Task brief – Filter the data for lines with the word "смарт", then copy every line so identified.

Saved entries
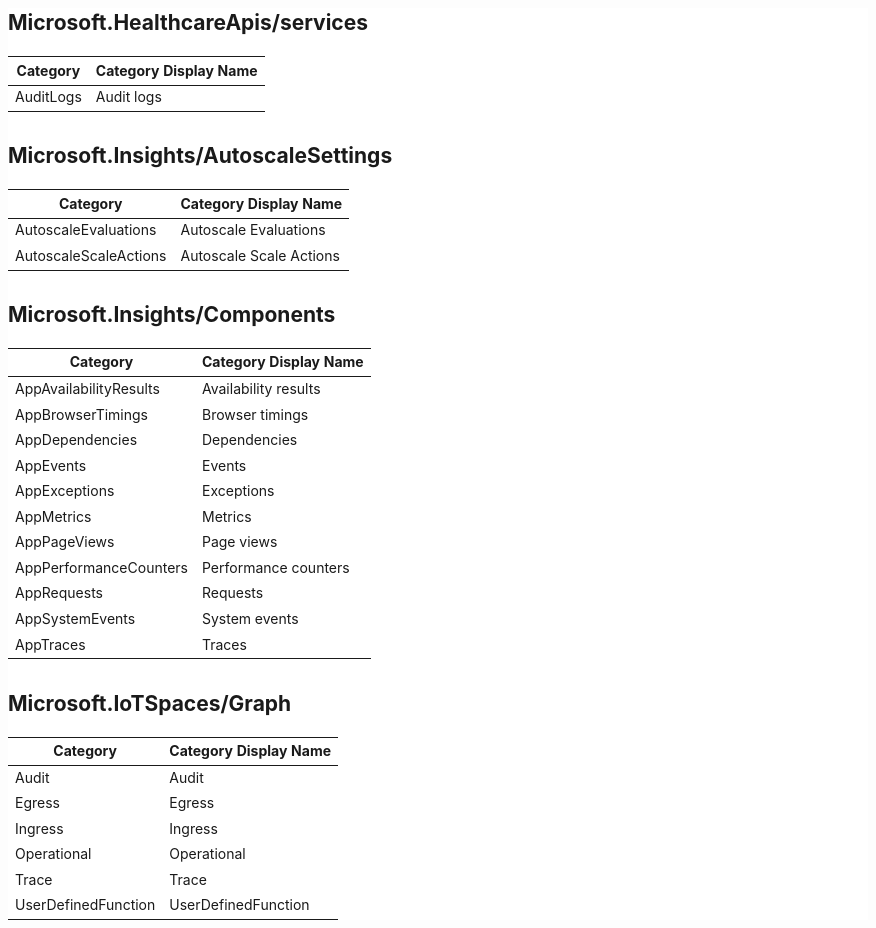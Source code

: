 
## Microsoft.HealthcareApis/services

|Category|Category Display Name|
|---|---|
|AuditLogs|Audit logs|


## Microsoft.Insights/AutoscaleSettings

|Category|Category Display Name|
|---|---|
|AutoscaleEvaluations|Autoscale Evaluations|
|AutoscaleScaleActions|Autoscale Scale Actions|


## Microsoft.Insights/Components

|Category|Category Display Name|
|---|---|
|AppAvailabilityResults|Availability results|
|AppBrowserTimings|Browser timings|
|AppDependencies|Dependencies|
|AppEvents|Events|
|AppExceptions|Exceptions|
|AppMetrics|Metrics|
|AppPageViews|Page views|
|AppPerformanceCounters|Performance counters|
|AppRequests|Requests|
|AppSystemEvents|System events|
|AppTraces|Traces|


## Microsoft.IoTSpaces/Graph

|Category|Category Display Name|
|---|---|
|Audit|Audit|
|Egress|Egress|
|Ingress|Ingress|
|Operational|Operational|
|Trace|Trace|
|UserDefinedFunction|UserDefinedFunction|
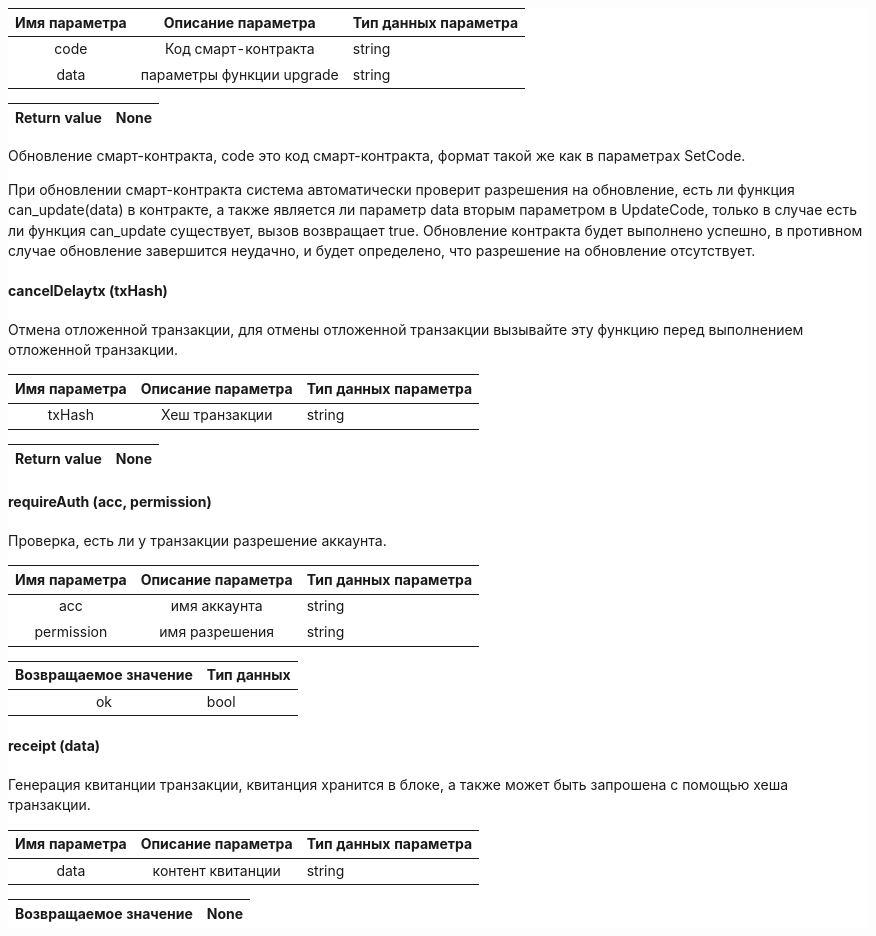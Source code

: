 | Имя параметра | Описание параметра | Тип данных параметра |
| :----: | :----: | :------ |
| code | Код смарт-контракта | string |
| data | параметры функции upgrade | string |

| Return value | None |
| :----: | :------ |

Обновление смарт-контракта, code это код смарт-контракта, формат такой же как в параметрах SetCode.

При обновлении смарт-контракта система автоматически проверит разрешения на обновление, есть ли функция can_update(data) в контракте, а также является ли параметр data вторым параметром в UpdateCode, только в случае есть ли функция can_update существует, вызов возвращает true.
Обновление контракта будет выполнено успешно, в противном случае обновление завершится неудачно, и будет определено, что разрешение на обновление отсутствует.

#### cancelDelaytx (txHash)
Отмена отложенной транзакции, для отмены отложенной транзакции вызывайте эту функцию перед выполнением отложенной транзакции.

| Имя параметра | Описание параметра | Тип данных параметра |
| :----: | :----: | :------ |
| txHash | Хеш транзакции | string |

| Return value | None |
| :----: | :------ |

#### requireAuth (acc, permission)
Проверка, есть ли у транзакции разрешение аккаунта.

| Имя параметра | Описание параметра | Тип данных параметра |
| :----: | :----: | :------ |
| acc | имя аккаунта | string |
| permission | имя разрешения | string |

| Возвращаемое значение | Тип данных |
| :----: | :------ |
| ok | bool |

#### receipt (data)
Генерация квитанции транзакции, квитанция хранится в блоке, а также может быть запрошена с помощью хеша транзакции.

| Имя параметра | Описание параметра | Тип данных параметра |
| :----: | :----: | :------ |
| data | контент квитанции | string |

| Возвращаемое значение | None |
| :----: | :------ |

Answer box –
| code | Код смарт-контракта | string |
Обновление смарт-контракта, code это код смарт-контракта, формат такой же как в параметрах SetCode.
При обновлении смарт-контракта система автоматически проверит разрешения на обновление, есть ли функция can_update(data) в контракте, а также является ли параметр data вторым параметром в UpdateCode, только в случае есть ли функция can_update существует, вызов возвращает true.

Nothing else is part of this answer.